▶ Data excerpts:

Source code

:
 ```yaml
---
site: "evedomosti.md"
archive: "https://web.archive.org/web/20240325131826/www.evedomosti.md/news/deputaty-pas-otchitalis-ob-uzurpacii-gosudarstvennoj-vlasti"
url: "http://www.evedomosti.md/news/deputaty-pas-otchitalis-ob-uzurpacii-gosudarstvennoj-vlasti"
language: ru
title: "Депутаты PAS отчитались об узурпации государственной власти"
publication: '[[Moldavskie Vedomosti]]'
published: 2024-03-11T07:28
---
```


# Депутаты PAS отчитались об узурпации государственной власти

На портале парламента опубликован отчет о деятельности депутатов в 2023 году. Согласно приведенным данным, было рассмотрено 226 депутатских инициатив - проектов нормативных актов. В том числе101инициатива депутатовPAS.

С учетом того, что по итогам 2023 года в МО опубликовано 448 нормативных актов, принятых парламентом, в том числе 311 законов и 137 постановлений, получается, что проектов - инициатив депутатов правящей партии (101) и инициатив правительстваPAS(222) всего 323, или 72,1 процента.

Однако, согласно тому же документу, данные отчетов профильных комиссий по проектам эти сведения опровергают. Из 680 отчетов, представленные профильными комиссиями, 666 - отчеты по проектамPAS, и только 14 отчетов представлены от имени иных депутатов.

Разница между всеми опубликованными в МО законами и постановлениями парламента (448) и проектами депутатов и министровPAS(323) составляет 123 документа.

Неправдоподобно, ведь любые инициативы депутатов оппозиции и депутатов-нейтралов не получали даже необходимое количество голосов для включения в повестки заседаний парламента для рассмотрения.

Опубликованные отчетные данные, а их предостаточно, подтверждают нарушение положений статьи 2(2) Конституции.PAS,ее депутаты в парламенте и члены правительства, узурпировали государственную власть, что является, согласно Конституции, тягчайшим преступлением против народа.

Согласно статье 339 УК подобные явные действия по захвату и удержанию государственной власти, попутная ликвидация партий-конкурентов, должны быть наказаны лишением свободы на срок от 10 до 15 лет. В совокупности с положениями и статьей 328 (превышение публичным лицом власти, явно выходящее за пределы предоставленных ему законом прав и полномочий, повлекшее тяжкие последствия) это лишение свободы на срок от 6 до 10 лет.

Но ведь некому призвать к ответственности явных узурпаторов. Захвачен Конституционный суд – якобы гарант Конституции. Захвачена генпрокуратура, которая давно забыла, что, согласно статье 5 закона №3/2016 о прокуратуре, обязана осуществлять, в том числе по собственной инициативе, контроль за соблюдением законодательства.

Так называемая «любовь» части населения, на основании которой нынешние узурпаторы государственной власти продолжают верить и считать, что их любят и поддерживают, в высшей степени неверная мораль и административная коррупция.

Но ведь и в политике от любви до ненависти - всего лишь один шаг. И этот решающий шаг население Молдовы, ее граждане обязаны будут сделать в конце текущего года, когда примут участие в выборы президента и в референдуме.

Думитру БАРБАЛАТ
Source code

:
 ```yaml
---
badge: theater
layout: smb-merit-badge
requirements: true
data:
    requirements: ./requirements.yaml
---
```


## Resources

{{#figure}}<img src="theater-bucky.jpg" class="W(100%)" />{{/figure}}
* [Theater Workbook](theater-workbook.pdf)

▶ Task instructions: For each line above that contains the word "узурпации", give the line as it is written.

▶ Exercise answer:
title: "Депутаты PAS отчитались об узурпации государственной власти"
# Депутаты PAS отчитались об узурпации государственной власти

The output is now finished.